Autoreply for Distribution lists "Thanks for your..."

Brass Contributor

I'm a certified Exchange admin but only because it was necessary for some SharePoint certification. I know enough to be very dangerous and sometimes I get these "can you fix.." which in my mind should be super easy to do. 

 

Like adding a simple autoreply to a distribution list. And before you go all "you should create a shared mailbox/team/die" for using old school tech. I know. I know all that, but some customers are slowly moving to the cloud and some things don't need new tech. 

 

Case, a cv@company... which is used for sending in resumés. The auto reply should then be "thanks for your application, someone will soon be in touch.
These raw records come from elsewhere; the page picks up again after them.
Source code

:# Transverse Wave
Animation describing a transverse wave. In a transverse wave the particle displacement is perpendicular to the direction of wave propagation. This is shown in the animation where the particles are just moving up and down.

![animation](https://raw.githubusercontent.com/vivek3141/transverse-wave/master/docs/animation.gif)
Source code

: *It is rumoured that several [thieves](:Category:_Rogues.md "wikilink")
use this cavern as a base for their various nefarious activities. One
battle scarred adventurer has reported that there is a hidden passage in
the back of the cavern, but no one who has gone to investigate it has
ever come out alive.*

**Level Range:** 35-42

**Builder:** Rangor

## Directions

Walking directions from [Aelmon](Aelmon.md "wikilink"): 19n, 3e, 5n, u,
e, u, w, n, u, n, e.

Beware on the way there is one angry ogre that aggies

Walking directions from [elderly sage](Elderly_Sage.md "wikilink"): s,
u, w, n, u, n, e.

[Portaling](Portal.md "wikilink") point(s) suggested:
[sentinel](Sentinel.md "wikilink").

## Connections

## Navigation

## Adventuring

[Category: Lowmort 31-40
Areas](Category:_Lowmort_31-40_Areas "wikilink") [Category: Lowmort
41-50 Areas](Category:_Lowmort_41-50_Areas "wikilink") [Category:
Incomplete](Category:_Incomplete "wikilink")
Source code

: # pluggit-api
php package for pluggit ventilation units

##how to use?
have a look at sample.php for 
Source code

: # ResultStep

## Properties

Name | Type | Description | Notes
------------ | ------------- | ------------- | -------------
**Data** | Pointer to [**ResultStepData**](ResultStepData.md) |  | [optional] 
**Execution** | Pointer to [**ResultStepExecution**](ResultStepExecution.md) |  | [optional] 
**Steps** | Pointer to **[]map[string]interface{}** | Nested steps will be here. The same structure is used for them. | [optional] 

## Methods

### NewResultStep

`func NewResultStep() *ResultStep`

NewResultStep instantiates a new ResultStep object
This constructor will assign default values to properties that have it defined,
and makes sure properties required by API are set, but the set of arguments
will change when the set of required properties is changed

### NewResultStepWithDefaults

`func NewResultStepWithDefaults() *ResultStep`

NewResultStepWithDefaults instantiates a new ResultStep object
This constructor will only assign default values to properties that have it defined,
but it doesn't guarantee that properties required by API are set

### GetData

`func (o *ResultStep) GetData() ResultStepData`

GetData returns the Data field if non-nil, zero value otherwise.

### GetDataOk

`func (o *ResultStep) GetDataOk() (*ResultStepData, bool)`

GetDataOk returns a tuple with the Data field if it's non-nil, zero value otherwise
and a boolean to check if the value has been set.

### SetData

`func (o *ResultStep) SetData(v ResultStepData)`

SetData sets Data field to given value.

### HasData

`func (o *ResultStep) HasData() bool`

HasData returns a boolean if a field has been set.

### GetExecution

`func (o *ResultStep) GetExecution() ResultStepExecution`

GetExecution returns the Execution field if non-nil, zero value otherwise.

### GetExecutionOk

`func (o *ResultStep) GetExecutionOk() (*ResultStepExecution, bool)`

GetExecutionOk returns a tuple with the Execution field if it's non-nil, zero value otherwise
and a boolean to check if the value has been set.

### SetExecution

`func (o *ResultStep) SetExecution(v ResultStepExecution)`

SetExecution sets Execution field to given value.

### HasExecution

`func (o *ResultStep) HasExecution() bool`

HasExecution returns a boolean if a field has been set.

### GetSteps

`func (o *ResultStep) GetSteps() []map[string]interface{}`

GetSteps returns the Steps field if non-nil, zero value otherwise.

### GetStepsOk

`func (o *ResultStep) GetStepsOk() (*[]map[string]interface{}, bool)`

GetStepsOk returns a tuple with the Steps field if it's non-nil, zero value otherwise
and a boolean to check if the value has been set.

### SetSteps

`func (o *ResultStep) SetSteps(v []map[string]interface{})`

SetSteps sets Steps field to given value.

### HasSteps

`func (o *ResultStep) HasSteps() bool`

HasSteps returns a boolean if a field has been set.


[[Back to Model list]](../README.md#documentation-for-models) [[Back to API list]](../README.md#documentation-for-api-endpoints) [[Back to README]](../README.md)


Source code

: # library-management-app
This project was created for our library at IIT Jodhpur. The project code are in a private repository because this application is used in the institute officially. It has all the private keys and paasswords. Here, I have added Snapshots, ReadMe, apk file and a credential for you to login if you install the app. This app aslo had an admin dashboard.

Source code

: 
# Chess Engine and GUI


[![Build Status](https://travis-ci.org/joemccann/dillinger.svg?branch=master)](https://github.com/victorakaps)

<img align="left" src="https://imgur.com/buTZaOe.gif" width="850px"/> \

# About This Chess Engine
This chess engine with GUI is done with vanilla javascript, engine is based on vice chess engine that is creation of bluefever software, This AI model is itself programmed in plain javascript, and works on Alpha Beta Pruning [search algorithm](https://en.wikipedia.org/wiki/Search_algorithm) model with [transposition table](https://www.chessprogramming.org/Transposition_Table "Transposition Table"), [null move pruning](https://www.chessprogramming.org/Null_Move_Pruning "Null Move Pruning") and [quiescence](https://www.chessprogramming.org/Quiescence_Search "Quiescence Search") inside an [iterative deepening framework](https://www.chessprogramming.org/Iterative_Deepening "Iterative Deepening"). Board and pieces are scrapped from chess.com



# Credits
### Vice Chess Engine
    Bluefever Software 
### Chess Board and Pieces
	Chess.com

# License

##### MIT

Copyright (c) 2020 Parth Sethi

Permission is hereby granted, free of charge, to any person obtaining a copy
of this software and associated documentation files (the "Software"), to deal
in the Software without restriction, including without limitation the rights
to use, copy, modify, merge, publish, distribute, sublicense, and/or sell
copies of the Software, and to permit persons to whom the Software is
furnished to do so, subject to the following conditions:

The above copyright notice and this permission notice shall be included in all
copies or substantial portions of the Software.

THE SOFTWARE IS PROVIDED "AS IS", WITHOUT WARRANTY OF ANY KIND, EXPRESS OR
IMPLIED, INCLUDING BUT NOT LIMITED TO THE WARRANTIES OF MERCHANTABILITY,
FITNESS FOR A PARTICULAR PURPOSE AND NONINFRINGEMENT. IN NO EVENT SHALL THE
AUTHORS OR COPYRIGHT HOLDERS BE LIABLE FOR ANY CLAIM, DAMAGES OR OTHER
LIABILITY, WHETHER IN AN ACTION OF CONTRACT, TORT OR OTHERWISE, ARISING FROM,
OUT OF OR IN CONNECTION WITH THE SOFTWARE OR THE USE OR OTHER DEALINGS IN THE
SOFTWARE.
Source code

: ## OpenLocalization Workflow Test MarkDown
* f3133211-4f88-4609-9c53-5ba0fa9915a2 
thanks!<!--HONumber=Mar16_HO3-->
Read more about how we handle personal information -link-. Have a great day"

 

When I goo.. sorry, binged it, I found this Setting an autoreply for a distribution group in Exchange (codetwo.com) which I find to be totally unrealistic for something as so easy as a knee jerk reaction. It's a trigger for anything sent to this mailbox. I understand that this could potentially be spamming but then timebox it to only send out max X e-mails per 10 minutes.

 

Why is there not an easier way to do this? I mean, the use has been around for a while.

3 Replies
Distribution lists are basically a collection of email addresses, there is no underlying mailbox object on which you can configure the autoreply (either via an Inbox rule or leveraging the OOO functionality). Thus the workarounds you've discovered already - adding a shared mailbox and configuring an OOO therein being the simplest one.
You should consider using a Microsoft 365 Group instead - it offers the DL aspect while at the same time you can configure an OOO reply for it (as Groups do have an underlying mailbox object).
Yeah. Did you read what I wrote? You directly went to the "you should" as I asked not for. I know this.
And I don't want anything more then the receipt functionality. It could be a trigger on the e-mail just as spam/protection bla bla bla that we have on other things that are not a mailbox but an e-mail address. Like the bounce information that goes out when someone tries to send an e-mail to an address that does not exist.
Yeah. Did you read what Vasil said? The world is not ideal. Or follow his reasonable suggestion or do nothing and live with it.